A Woman’s Story - raganwald
http://raganwald.posterous.com/a-womans-story
======
mhartl
_There were a lot of questions about numbers such as guessing the next number
in a sequence. There were some logic puzzles, the kind where you have to
figure out that it’s the baker who rides a bicycle and the mechanic who lives
in the house with a red door. There were some strange questions where she was
given a sketch of a three dimensional figure such as a cube with some missing
pieces, and she had to guess which shaped piece would fill the missing space,
or guess which of several other pieces was the same thing rotated or
reflected._

This is essentially an IQ test, and what they discovered is that Gwen was
highly intelligent. They then did the smart thing and judged her based on her
demonstrated aptitude rather than on the prevailing prejudices of the day.

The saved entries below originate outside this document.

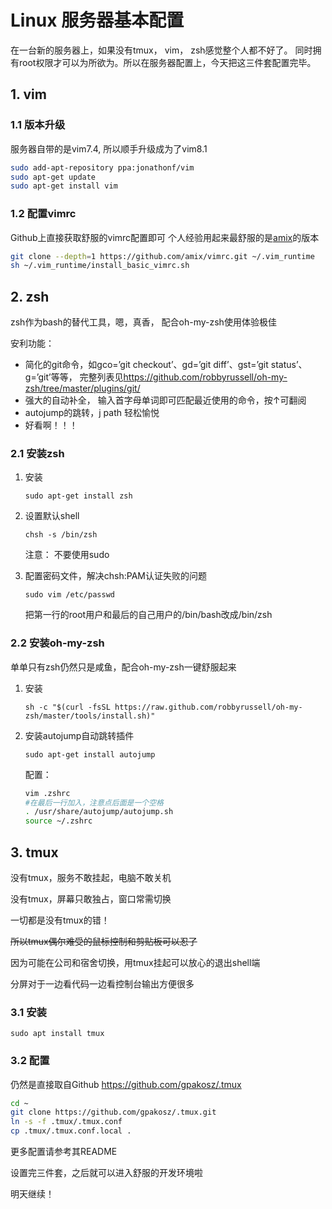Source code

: <!--
 * @Author: sunyz
 * @Date: 2019-07-25 00:01:50
 * @github: https://github.com/sunyz
 * @LastEditors: sunyz
 * @LastEditTime: 2019-07-25 03:38:18
 * @Description: content
 -->

# Linux 服务器基本配置

在一台新的服务器上，如果没有tmux， vim， zsh感觉整个人都不好了。
同时拥有root权限才可以为所欲为。所以在服务器配置上，今天把这三件套配置完毕。

## 1. vim

### 1.1 版本升级

服务器自带的是vim7.4, 所以顺手升级成为了vim8.1

```bash
sudo add-apt-repository ppa:jonathonf/vim
sudo apt-get update
sudo apt-get install vim
```

### 1.2 配置vimrc

Github上直接获取舒服的vimrc配置即可
个人经验用起来最舒服的是[amix](https://github.com/amix/vimrc)的版本

```bash
git clone --depth=1 https://github.com/amix/vimrc.git ~/.vim_runtime
sh ~/.vim_runtime/install_basic_vimrc.sh
```

## 2. zsh

zsh作为bash的替代工具，嗯，真香， 配合oh-my-zsh使用体验极佳

安利功能：

- 简化的git命令，如gco=’git checkout’、gd=’git diff’、gst=’git status’、g=’git’等等， 完整列表见<https://github.com/robbyrussell/oh-my-zsh/tree/master/plugins/git/>
- 强大的自动补全， 输入首字母单词即可匹配最近使用的命令，按↑可翻阅
- autojump的跳转，j path 轻松愉悦
- 好看啊！！！

### 2.1 安装zsh

1. 安装

    `sudo apt-get install zsh`
2. 设置默认shell

    `chsh -s /bin/zsh`

    注意： 不要使用sudo
3. 配置密码文件，解决chsh:PAM认证失败的问题

    `sudo vim /etc/passwd`

    把第一行的root用户和最后的自己用户的/bin/bash改成/bin/zsh

### 2.2 安装oh-my-zsh

单单只有zsh仍然只是咸鱼，配合oh-my-zsh一键舒服起来

1. 安装

    `sh -c "$(curl -fsSL https://raw.github.com/robbyrussell/oh-my-zsh/master/tools/install.sh)"`
2. 安装autojump自动跳转插件

    `sudo apt-get install autojump`

    配置：

    ```bash
    vim .zshrc
    #在最后一行加入，注意点后面是一个空格
    . /usr/share/autojump/autojump.sh
    source ~/.zshrc
    ```

## 3. tmux

没有tmux，服务不敢挂起，电脑不敢关机

没有tmux，屏幕只敢独占，窗口常需切换

一切都是没有tmux的错！

~~所以tmux偶尔难受的鼠标控制和剪贴板可以忍了~~

因为可能在公司和宿舍切换，用tmux挂起可以放心的退出shell端

分屏对于一边看代码一边看控制台输出方便很多

### 3.1 安装

`sudo apt install tmux`

### 3.2 配置

仍然是直接取自Github
<https://github.com/gpakosz/.tmux>

```bash
cd ~
git clone https://github.com/gpakosz/.tmux.git
ln -s -f .tmux/.tmux.conf
cp .tmux/.tmux.conf.local .
```

更多配置请参考其README

设置完三件套，之后就可以进入舒服的开发环境啦

明天继续！
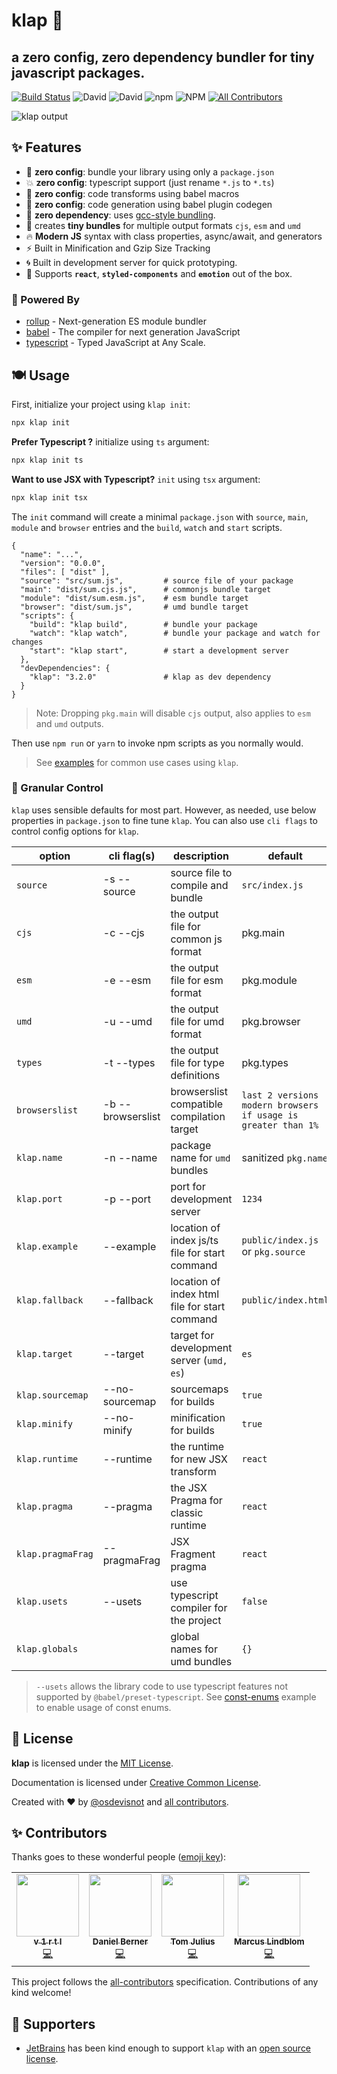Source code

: # klap :clap:

## a zero config, zero dependency bundler for tiny javascript packages.

<!-- prettier-ignore-start -->
[![Build Status](https://img.shields.io/travis/osdevisnot/klap/master?style=flat-square)](https://travis-ci.org/osdevisnot/klap)
![David](https://img.shields.io/david/osdevisnot/klap?style=flat-square)
![David](https://img.shields.io/david/dev/osdevisnot/klap?style=flat-square)
![npm](https://img.shields.io/npm/v/klap?style=flat-square)
![NPM](https://img.shields.io/npm/l/klap?style=flat-square)<!-- ALL-CONTRIBUTORS-BADGE:START - Do not remove or modify this section -->
[![All Contributors](https://img.shields.io/badge/all_contributors-4-orange.svg?style=flat-square)](#contributors-)
<!-- ALL-CONTRIBUTORS-BADGE:END -->
<!-- prettier-ignore-end -->

<img src="klap-init.gif" alt="klap output">

## :sparkles: Features

- :tada: **zero config**: bundle your library using only a `package.json`
- :boom: **zero config**: typescript support (just rename `*.js` to `*.ts`)
- :star2: **zero config**: code transforms using babel macros
- :rainbow: **zero config**: code generation using babel plugin codegen
- :rocket: **zero dependency**: uses [gcc-style bundling](https://www.npmjs.com/package/@vercel/ncc).
- :octopus: creates **tiny bundles** for multiple output formats `cjs`, `esm` and `umd`
- :fire: **Modern JS** syntax with class properties, async/await, and generators
- :zap: Built in Minification and Gzip Size Tracking
- :cyclone: Built in development server for quick prototyping.
- :confetti_ball: Supports **`react`**, **`styled-components`** and **`emotion`** out of the box.

### :muscle: Powered By

- [rollup](https://rollupjs.org) - Next-generation ES module bundler
- [babel](https://babeljs.io) - The compiler for next generation JavaScript
- [typescript](https://www.typescriptlang.org/) - Typed JavaScript at Any Scale.

## :plate_with_cutlery: Usage

First, initialize your project using `klap init`:

```bash
npx klap init
```

**Prefer Typescript ?** initialize using `ts` argument:

```bash
npx klap init ts
```

**Want to use JSX with Typescript?** `init` using `tsx` argument:

```bash
npx klap init tsx
```

The `init` command will create a minimal `package.json` with `source`, `main`, `module` and `browser` entries and the `build`, `watch` and `start` scripts.

```jsonc
{
  "name": "...",
  "version": "0.0.0",
  "files": [ "dist" ],
  "source": "src/sum.js",         # source file of your package
  "main": "dist/sum.cjs.js",      # commonjs bundle target
  "module": "dist/sum.esm.js",    # esm bundle target
  "browser": "dist/sum.js",       # umd bundle target
  "scripts": {
    "build": "klap build",        # bundle your package
    "watch": "klap watch",        # bundle your package and watch for changes
    "start": "klap start",        # start a development server
  },
  "devDependencies": {
    "klap": "3.2.0"               # klap as dev dependency
  }
}

```

> Note: Dropping `pkg.main` will disable `cjs` output, also applies to `esm` and `umd` outputs.

Then use `npm run` or `yarn` to invoke npm scripts as you normally would.

> See [examples](examples) for common use cases using `klap`.

### :anger: Granular Control

`klap` uses sensible defaults for most part. However, as needed, use below properties in `package.json` to fine tune `klap`. You can also use `cli flags` to control config options for `klap`.

| option            | cli flag(s)            | description                                    | default                                                       |
| ----------------- | ---------------------- | ---------------------------------------------- | ------------------------------------------------------------- |
| `source`          | -s&nbsp;--source       | source file to compile and bundle              | `src/index.js`                                                |
| `cjs`             | -c&nbsp;--cjs          | the output file for common js format           | pkg.main                                                      |
| `esm`             | -e&nbsp;--esm          | the output file for esm format                 | pkg.module                                                    |
| `umd`             | -u&nbsp;--umd          | the output file for umd format                 | pkg.browser                                                   |
| `types`           | -t&nbsp;--types        | the output file for type definitions           | pkg.types                                                     |
| `browserslist`    | -b&nbsp;--browserslist | browserslist compatible compilation target     | `last 2 versions modern browsers if usage is greater than 1%` |
| `klap.name`       | -n&nbsp;--name         | package name for `umd` bundles                 | sanitized `pkg.name`                                          |
| `klap.port`       | -p&nbsp;--port         | port for development server                    | `1234`                                                        |
| `klap.example`    | --example              | location of index js/ts file for start command | `public/index.js` or `pkg.source`                             |
| `klap.fallback`   | --fallback             | location of index html file for start command  | `public/index.html`                                           |
| `klap.target`     | --target               | target for development server (`umd, es`)      | `es`                                                          |
| `klap.sourcemap`  | --no-sourcemap         | sourcemaps for builds                          | `true`                                                        |
| `klap.minify`     | --no-minify            | minification for builds                        | `true`                                                        |
| `klap.runtime`    | --runtime              | the runtime for new JSX transform              | `react`                                                       |
| `klap.pragma`     | --pragma               | the JSX Pragma for classic runtime             | `react`                                                       |
| `klap.pragmaFrag` | --pragmaFrag           | JSX Fragment pragma                            | `react`                                                       |
| `klap.usets`      | --usets                | use typescript compiler for the project        | `false`                                                       |
| `klap.globals`    |                        | global names for umd bundles                   | `{}`                                                          |

> `--usets` allows the library code to use typescript features not supported by `@babel/preset-typescript`. See [const-enums](examples/const-enums) example to enable usage of const enums.

## :clinking_glasses: License

**klap** is licensed under the [MIT License](http://opensource.org/licenses/MIT).

Documentation is licensed under [Creative Common License](http://creativecommons.org/licenses/by/4.0/).

Created with ❤️ by [@osdevisnot](https://github.com/osdevisnot) and [all contributors](https://github.com/osdevisnot/klap/graphs/contributors).

## :sparkles: Contributors

Thanks goes to these wonderful people ([emoji key](https://allcontributors.org/docs/en/emoji-key)):

<!-- ALL-CONTRIBUTORS-LIST:START - Do not remove or modify this section -->
<!-- prettier-ignore-start -->
<!-- markdownlint-disable -->
<table>
  <tr>
    <td align="center"><a href="https://v1rtl.site"><img src="https://avatars0.githubusercontent.com/u/35937217?v=4" width="100px;" alt=""/><br /><sub><b>v 1 r t l</b></sub></a><br /><a href="https://github.com/osdevisnot/klap/commits?author=talentlessguy" title="Code">💻</a></td>
    <td align="center"><a href="https://github.com/dnl-brnr"><img src="https://avatars1.githubusercontent.com/u/58155720?v=4" width="100px;" alt=""/><br /><sub><b>Daniel Berner</b></sub></a><br /><a href="https://github.com/osdevisnot/klap/commits?author=dnl-brnr" title="Code">💻</a></td>
    <td align="center"><a href="https://github.com/Tom-Julux"><img src="https://avatars2.githubusercontent.com/u/42802270?v=4" width="100px;" alt=""/><br /><sub><b>Tom Julius</b></sub></a><br /><a href="https://github.com/osdevisnot/klap/commits?author=Tom-Julux" title="Code">💻</a></td>
    <td align="center"><a href="https://github.com/marcuslindblom"><img src="https://avatars1.githubusercontent.com/u/319720?v=4" width="100px;" alt=""/><br /><sub><b>Marcus Lindblom</b></sub></a><br /><a href="https://github.com/osdevisnot/klap/commits?author=marcuslindblom" title="Code">💻</a></td>
  </tr>
</table>

<!-- markdownlint-enable -->
<!-- prettier-ignore-end -->

<!-- ALL-CONTRIBUTORS-LIST:END -->

This project follows the [all-contributors](https://github.com/all-contributors/all-contributors) specification. Contributions of any kind welcome!

## :gift_heart: Supporters

- [JetBrains](https://www.jetbrains.com/?from=klap) has been kind enough to support `klap` with an [open source license](https://www.jetbrains.com/community/opensource/?from=klap).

Indeed, there was an obvious financial incentive to do so, which serves to
remind us that _unfounded prejudice is unstable in a competitive market for
labor_.

Nowadays, it is effectively illegal in the U.S. to give IQ tests to job
applicants, and in the state of California it is illegal to give a black child
an IQ test even when administered by a school psychologist as part of a
professional assessment. To their proponents, such laws are mere "progress",
but stories like Gwen's show how misguided these rules can be. When there is a
clear incentive to discover the truth, objective assessments _undermine_
prejudice rather than promoting it. It's a lesson we would do well to
remember.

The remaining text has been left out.